TASK PROMPT:
List each line of the data that holds the string "making", please.

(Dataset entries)
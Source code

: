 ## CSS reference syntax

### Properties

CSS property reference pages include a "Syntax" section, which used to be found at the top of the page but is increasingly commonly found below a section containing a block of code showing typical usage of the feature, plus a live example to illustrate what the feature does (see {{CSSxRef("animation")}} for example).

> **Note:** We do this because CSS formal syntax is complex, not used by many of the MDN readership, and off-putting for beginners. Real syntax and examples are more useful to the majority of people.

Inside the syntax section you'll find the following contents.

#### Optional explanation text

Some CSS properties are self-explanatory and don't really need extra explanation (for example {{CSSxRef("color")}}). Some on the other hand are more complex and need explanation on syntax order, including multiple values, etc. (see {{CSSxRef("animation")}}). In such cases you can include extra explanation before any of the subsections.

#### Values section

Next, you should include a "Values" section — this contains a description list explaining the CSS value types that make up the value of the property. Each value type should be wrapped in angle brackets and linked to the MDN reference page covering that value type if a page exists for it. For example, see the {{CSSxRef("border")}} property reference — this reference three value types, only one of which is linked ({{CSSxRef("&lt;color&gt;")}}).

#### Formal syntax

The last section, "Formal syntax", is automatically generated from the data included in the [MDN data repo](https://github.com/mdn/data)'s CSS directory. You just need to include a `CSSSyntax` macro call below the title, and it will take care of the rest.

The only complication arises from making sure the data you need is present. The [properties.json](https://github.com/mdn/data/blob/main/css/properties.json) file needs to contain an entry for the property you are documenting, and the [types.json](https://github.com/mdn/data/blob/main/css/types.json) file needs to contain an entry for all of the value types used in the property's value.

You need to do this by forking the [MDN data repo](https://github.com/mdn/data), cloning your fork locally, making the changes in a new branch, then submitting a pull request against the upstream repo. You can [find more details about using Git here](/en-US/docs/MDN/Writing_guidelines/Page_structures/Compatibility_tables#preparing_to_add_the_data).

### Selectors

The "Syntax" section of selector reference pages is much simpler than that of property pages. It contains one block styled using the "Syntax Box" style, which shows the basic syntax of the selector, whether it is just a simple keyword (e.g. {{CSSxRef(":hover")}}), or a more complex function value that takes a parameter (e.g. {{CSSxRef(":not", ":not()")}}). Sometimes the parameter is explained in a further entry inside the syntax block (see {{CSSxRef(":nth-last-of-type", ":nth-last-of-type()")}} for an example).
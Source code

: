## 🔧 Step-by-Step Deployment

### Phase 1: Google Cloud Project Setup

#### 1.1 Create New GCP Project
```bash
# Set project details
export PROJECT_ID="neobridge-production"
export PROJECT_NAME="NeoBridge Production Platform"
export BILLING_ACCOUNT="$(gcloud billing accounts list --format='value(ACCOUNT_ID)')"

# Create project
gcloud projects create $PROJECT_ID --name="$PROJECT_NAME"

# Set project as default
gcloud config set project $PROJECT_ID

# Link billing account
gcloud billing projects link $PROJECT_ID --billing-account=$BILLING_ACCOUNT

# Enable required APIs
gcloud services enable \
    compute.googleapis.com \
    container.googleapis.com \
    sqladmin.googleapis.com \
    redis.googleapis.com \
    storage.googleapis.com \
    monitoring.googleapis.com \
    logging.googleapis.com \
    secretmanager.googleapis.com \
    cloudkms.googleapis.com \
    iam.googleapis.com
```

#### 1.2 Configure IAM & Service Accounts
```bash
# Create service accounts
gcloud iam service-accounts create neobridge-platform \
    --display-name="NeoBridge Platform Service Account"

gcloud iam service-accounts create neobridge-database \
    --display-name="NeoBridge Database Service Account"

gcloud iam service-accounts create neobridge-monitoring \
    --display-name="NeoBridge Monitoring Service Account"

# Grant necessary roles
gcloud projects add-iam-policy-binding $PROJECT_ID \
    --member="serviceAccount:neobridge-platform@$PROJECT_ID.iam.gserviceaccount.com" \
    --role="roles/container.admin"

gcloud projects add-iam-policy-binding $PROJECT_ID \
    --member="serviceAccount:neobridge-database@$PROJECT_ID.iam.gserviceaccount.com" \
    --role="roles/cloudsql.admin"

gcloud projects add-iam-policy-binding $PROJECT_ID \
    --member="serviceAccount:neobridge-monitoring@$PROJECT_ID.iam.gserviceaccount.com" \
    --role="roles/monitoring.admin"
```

RESULT FOR THIS EXERCISE:
The only complication arises from making sure the data you need is present. The [properties.json](https://github.com/mdn/data/blob/main/css/properties.json) file needs to contain an entry for the property you are documenting, and the [types.json](https://github.com/mdn/data/blob/main/css/types.json) file needs to contain an entry for all of the value types used in the property's value.
You need to do this by forking the [MDN data repo](https://github.com/mdn/data), cloning your fork locally, making the changes in a new branch, then submitting a pull request against the upstream repo. You can [find more details about using Git here](/en-US/docs/MDN/Writing_guidelines/Page_structures/Compatibility_tables#preparing_to_add_the_data).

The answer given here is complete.